While I am a natural light portrait photographer, a large portion of my photography is directed towards the military, it's veterans and their families, supporting and preserving the history of those who have answered the call of duty.

The purpose of my photography is to bring, while a small minute way, an awareness to others, not to glorify war, but to shed light on the lessons learned and more specifically, focus on those brave and not so brave (in their own words) souls & families that faced not only the reality of war or service, but the lasting affects both good and bad in their own lives and the legacy they have left behind for the generations to come. All these men and women served and sacrificed for causes much greater than themselves. Some causes they agreed with and some they did not, but each accepted the call to serve. Ultimately it is my attempt to put a face and story behind the soldier and their families so that we as citizens may know whose blood and sacrifice, we freely live off of each day, and while we try to avoid war at all costs "there are still things worth fighting for" Norman Schwarzkopf.

Besides a love of freedom, much of my support for veterans, service members, and their families through my photography I owe to a man named Jon, and his service as a Vietnam veteran, and also his willingness to speak to me about it. As a young high school student, I chose to interview Jon about his experiences in the Vietnam war as part of an extra credit project for History class. It has only now occurred to me that at the time it had been less than 20 years since his experiences "in-country" when I was some fledgling baby in diapers while he was fighting his way through the jungles of Vietnam. For me Vietnam was stuff written in history books and while I loved history, the war in my history book seemed to have happened a century ago.

In some naïve way I assumed I would sit in Jon's living room and listen to a war story about fighting, returning home and life going on ... the stuff Hollywood makes it out to be. What we don't see is the lasting effects that come with those experiences. At the same time, I was eager to hear firsthand, to know about the faces behind the dates and places in history, the real person, the real story, the real experience. Who do I owe my freedom too?

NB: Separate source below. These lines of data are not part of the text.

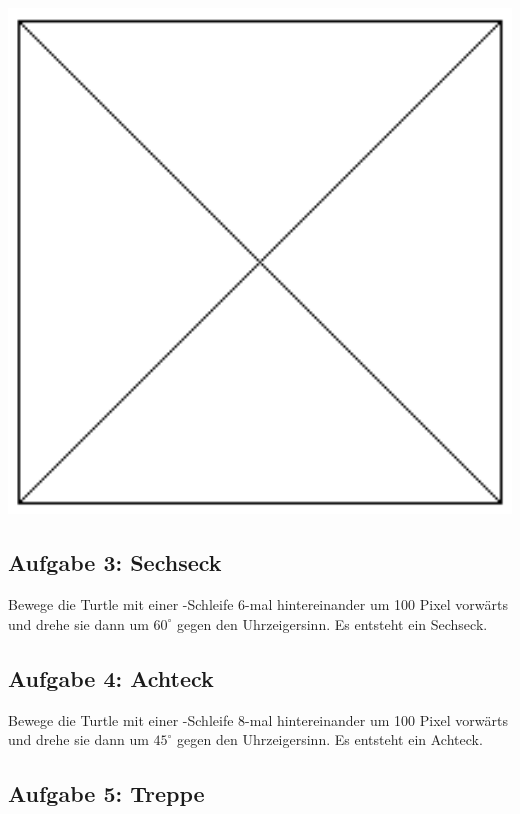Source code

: \begin{minipage}{0.2\textwidth}
\includegraphics[width=1.0\textwidth]{./inf/SEKII/05_Java_TurtleGrafik/Aufgabe2b.png}
\end{minipage}


\subsection{Aufgabe 3: Sechseck}

Bewege die Turtle mit einer -Schleife 6-mal hintereinander um
100 Pixel vorwärts und drehe sie dann um $60^\circ$ gegen den Uhrzeigersinn. Es
entsteht ein Sechseck.


\subsection{Aufgabe 4: Achteck}

Bewege die Turtle mit einer -Schleife 8-mal hintereinander um
100 Pixel vorwärts und drehe sie dann um $45^\circ$ gegen den Uhrzeigersinn. Es
entsteht ein Achteck.


\subsection{Aufgabe 5: Treppe}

And so, the interview took place. A bright-eyed teenage girl listening to the reality of one man's experience in Vietnam unfold. The horrors, the tears, the friends lost, some dying in his own arms, and the sleepless nights that continued even 20 years after the war and a nation that turned its back on one of its own.

I don't know what either of us thought the outcome would be. What stirred in me, having already been interested in history and the personal stories, was the realization that there was so much more beneath the places and dates in history books. I felt that people should know, and while I did not embark on a path to capture stories at that time, I continued to soak up history and information from those who were there.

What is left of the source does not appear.